- To do:
Pick out every line of the entries below where "center" occurs, and copy those lines.

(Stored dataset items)
****
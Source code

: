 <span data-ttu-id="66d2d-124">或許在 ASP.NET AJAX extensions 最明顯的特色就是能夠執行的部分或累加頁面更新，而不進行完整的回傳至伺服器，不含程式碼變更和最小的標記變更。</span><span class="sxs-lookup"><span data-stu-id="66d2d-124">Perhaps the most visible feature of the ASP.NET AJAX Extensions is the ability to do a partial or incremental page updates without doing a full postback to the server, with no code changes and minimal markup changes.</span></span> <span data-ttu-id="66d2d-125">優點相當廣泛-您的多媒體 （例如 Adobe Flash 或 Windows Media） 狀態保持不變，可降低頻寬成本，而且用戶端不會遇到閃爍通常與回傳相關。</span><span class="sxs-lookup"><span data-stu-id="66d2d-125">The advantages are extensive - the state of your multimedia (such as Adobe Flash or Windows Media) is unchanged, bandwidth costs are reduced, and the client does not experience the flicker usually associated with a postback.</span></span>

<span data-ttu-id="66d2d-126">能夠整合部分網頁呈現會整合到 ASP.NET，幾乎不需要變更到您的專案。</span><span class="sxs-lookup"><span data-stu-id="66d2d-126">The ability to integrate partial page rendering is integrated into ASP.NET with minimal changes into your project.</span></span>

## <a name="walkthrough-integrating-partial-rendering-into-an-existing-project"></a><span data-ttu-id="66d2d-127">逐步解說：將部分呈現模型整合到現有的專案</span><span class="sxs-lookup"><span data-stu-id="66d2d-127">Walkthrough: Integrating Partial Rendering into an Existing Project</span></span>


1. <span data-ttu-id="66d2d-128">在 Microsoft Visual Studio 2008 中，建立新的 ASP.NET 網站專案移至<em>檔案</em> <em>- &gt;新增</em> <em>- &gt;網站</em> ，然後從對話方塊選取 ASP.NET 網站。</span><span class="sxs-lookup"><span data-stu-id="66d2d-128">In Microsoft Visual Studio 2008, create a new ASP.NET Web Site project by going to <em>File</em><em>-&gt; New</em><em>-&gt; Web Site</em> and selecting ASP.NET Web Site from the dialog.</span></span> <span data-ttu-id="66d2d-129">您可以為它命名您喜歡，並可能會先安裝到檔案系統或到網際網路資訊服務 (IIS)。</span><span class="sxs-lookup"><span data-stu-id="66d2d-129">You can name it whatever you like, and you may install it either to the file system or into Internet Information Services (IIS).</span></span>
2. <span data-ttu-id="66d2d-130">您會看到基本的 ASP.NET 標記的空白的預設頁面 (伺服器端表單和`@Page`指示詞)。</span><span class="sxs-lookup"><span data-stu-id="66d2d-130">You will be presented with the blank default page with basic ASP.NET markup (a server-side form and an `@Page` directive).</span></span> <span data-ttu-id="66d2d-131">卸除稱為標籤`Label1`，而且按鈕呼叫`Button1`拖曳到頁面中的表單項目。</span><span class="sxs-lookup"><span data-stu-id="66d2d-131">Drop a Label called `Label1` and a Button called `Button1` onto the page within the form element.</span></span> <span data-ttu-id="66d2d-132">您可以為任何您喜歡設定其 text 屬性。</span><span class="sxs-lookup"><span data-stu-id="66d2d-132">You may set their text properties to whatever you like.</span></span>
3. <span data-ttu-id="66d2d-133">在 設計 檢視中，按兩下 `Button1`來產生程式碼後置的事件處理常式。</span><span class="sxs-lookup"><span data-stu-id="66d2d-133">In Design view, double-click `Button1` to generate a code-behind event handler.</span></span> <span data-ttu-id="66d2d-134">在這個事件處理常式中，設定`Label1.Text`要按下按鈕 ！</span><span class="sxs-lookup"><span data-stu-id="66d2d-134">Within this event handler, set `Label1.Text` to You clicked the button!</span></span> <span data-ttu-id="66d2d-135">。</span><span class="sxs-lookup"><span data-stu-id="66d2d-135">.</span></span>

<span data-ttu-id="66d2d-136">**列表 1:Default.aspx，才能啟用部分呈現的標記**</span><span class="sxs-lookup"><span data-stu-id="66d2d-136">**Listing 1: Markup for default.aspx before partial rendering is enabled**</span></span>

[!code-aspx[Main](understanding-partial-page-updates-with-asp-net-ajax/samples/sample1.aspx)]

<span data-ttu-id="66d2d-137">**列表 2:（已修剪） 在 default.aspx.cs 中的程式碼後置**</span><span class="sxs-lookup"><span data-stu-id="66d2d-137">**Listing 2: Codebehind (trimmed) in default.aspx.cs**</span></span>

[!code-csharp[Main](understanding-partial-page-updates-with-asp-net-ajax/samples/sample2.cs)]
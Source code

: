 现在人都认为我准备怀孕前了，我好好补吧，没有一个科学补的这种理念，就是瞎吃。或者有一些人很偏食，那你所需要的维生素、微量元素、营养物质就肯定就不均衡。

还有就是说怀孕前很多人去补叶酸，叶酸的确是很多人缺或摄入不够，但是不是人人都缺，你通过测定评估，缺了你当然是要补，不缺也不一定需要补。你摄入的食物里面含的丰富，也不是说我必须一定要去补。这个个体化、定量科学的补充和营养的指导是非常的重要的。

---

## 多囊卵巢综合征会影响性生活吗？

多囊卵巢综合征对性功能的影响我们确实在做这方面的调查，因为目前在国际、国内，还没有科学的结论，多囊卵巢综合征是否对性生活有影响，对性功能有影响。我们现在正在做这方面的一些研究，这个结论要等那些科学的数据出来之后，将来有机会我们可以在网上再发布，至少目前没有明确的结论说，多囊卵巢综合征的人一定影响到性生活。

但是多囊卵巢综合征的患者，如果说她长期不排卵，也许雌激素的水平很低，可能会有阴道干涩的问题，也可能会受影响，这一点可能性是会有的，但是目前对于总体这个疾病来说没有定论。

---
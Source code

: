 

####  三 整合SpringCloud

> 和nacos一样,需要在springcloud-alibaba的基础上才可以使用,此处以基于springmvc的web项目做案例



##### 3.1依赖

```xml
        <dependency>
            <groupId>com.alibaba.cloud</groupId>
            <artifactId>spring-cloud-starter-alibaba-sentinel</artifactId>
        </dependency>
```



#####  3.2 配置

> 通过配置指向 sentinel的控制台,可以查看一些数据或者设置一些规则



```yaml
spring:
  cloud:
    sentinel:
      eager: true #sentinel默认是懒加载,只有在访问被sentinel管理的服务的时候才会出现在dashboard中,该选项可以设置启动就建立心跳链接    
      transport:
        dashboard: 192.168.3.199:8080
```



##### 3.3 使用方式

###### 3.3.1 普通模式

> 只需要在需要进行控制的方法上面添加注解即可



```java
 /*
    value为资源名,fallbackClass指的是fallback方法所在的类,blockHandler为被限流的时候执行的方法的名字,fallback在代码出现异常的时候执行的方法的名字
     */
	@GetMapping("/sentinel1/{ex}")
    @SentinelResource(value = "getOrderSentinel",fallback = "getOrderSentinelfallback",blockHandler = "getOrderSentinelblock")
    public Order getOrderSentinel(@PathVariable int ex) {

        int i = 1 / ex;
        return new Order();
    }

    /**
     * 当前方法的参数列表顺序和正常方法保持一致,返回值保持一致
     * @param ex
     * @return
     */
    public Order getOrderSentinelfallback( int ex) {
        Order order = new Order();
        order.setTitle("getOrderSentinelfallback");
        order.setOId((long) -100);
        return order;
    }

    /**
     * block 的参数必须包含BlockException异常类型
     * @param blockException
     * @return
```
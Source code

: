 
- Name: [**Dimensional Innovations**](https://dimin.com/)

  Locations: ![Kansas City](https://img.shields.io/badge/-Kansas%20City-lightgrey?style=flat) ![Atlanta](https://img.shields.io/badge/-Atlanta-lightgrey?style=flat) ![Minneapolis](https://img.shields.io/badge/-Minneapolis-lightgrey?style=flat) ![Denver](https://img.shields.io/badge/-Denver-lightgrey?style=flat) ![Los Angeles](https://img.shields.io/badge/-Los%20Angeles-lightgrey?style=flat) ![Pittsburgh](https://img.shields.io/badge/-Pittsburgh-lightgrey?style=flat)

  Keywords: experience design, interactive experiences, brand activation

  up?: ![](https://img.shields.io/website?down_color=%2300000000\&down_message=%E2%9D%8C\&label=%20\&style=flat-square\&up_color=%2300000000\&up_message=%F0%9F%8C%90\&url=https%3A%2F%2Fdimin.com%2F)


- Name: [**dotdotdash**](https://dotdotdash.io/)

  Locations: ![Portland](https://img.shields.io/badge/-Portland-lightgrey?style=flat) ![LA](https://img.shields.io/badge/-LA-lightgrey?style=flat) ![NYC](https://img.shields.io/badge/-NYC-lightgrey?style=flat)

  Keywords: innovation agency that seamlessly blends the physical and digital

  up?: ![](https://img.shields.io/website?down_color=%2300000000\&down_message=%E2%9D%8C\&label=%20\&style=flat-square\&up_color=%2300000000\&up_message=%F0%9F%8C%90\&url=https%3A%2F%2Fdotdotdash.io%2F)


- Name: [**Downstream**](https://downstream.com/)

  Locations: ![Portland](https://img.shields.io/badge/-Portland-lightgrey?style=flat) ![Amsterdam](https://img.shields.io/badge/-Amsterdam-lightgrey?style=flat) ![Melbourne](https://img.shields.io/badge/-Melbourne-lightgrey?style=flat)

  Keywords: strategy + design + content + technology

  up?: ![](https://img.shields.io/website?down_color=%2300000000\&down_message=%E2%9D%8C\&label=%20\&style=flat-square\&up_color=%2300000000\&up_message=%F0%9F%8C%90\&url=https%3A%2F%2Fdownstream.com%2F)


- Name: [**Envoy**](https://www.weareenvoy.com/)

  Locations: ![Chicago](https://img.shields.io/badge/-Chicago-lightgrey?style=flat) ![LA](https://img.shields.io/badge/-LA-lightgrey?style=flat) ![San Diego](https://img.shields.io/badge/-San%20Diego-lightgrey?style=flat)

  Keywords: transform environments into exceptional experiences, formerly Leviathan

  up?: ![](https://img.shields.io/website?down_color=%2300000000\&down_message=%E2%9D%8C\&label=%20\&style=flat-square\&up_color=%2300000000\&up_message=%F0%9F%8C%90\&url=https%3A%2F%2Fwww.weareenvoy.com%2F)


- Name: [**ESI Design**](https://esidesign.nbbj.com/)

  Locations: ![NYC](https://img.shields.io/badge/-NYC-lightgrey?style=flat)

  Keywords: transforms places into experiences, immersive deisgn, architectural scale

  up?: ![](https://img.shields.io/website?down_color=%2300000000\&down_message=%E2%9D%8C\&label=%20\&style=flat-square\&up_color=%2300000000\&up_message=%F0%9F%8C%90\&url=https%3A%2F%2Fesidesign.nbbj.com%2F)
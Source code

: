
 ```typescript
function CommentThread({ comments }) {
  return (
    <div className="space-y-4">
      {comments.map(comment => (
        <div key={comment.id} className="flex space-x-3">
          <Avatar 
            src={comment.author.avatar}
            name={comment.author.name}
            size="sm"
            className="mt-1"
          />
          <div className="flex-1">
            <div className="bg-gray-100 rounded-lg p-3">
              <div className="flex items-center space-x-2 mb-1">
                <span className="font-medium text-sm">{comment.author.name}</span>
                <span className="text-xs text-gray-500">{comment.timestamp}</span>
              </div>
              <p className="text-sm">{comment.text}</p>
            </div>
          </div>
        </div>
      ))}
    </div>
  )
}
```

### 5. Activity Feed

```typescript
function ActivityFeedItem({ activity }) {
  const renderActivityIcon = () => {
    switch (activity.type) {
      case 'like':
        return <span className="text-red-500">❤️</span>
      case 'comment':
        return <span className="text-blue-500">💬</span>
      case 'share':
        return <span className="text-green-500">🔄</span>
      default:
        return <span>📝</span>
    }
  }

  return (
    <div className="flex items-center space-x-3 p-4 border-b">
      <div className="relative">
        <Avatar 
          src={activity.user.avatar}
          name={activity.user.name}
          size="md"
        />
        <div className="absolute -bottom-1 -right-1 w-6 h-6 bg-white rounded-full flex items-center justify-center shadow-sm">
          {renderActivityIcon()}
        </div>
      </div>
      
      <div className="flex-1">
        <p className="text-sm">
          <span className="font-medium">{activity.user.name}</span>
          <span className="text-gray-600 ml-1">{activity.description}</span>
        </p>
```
****
- Answer to this exercise:
              <div className="flex items-center space-x-2 mb-1">
    <div className="flex items-center space-x-3 p-4 border-b">
        <div className="absolute -bottom-1 -right-1 w-6 h-6 bg-white rounded-full flex items-center justify-center shadow-sm">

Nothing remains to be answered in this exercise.